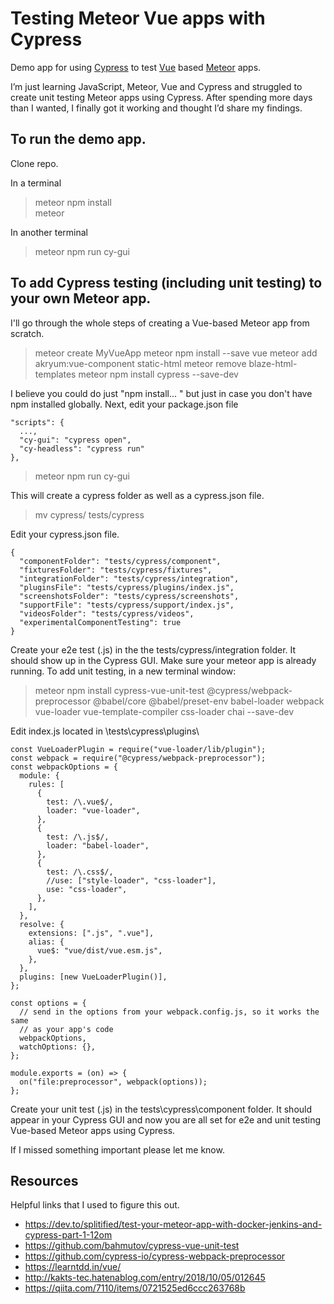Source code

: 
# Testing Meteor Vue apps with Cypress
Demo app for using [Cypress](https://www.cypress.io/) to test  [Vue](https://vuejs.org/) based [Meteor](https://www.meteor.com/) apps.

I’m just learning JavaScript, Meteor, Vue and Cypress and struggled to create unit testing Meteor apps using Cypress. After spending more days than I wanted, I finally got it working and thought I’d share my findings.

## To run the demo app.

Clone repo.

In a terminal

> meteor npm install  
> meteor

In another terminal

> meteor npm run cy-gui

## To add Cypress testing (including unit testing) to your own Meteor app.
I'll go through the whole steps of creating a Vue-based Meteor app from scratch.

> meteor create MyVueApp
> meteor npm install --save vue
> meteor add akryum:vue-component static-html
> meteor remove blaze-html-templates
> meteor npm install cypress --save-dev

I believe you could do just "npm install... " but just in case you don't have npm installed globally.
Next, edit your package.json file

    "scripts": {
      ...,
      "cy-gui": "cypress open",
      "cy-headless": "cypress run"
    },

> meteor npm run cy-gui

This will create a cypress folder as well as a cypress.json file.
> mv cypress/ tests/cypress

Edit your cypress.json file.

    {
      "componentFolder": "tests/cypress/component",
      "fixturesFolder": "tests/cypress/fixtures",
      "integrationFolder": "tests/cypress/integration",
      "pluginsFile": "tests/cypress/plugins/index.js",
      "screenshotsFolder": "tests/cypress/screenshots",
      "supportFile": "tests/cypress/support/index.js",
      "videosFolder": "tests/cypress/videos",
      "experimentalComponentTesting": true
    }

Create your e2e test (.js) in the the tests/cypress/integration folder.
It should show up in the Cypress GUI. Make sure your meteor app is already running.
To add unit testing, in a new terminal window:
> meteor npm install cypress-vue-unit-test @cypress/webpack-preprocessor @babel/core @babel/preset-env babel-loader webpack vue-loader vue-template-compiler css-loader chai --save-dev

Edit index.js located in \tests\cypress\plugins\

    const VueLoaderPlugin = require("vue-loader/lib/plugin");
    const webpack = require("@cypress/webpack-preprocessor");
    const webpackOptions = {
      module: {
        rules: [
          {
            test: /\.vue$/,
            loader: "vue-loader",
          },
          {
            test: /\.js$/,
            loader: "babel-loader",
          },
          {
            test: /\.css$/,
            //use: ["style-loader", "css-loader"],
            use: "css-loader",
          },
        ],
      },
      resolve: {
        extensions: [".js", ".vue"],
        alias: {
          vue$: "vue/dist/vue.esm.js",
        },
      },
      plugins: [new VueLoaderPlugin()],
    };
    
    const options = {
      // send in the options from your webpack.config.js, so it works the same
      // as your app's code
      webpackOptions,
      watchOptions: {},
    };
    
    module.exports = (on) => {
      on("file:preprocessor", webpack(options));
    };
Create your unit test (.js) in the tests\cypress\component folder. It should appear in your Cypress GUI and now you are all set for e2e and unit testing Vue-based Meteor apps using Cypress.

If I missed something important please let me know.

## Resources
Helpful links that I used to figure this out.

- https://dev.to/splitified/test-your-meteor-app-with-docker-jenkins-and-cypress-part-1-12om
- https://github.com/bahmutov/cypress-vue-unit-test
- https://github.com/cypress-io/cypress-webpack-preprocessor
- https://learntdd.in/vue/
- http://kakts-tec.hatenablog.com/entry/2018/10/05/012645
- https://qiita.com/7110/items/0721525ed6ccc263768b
__________
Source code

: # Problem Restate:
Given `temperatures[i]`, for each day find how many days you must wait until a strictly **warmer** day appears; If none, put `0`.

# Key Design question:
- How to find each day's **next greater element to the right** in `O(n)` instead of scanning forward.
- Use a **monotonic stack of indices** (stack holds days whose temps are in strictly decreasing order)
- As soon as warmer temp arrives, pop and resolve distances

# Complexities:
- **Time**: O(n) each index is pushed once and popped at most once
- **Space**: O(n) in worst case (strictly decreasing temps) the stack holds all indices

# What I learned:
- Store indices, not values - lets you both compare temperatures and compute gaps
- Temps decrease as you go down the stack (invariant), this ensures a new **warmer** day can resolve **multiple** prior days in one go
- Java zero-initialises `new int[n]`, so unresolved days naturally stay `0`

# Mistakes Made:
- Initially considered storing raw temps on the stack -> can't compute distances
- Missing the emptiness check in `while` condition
__________
Find how many lines in the listing hold "based", and reply with that number only.

- **Result for this task**
3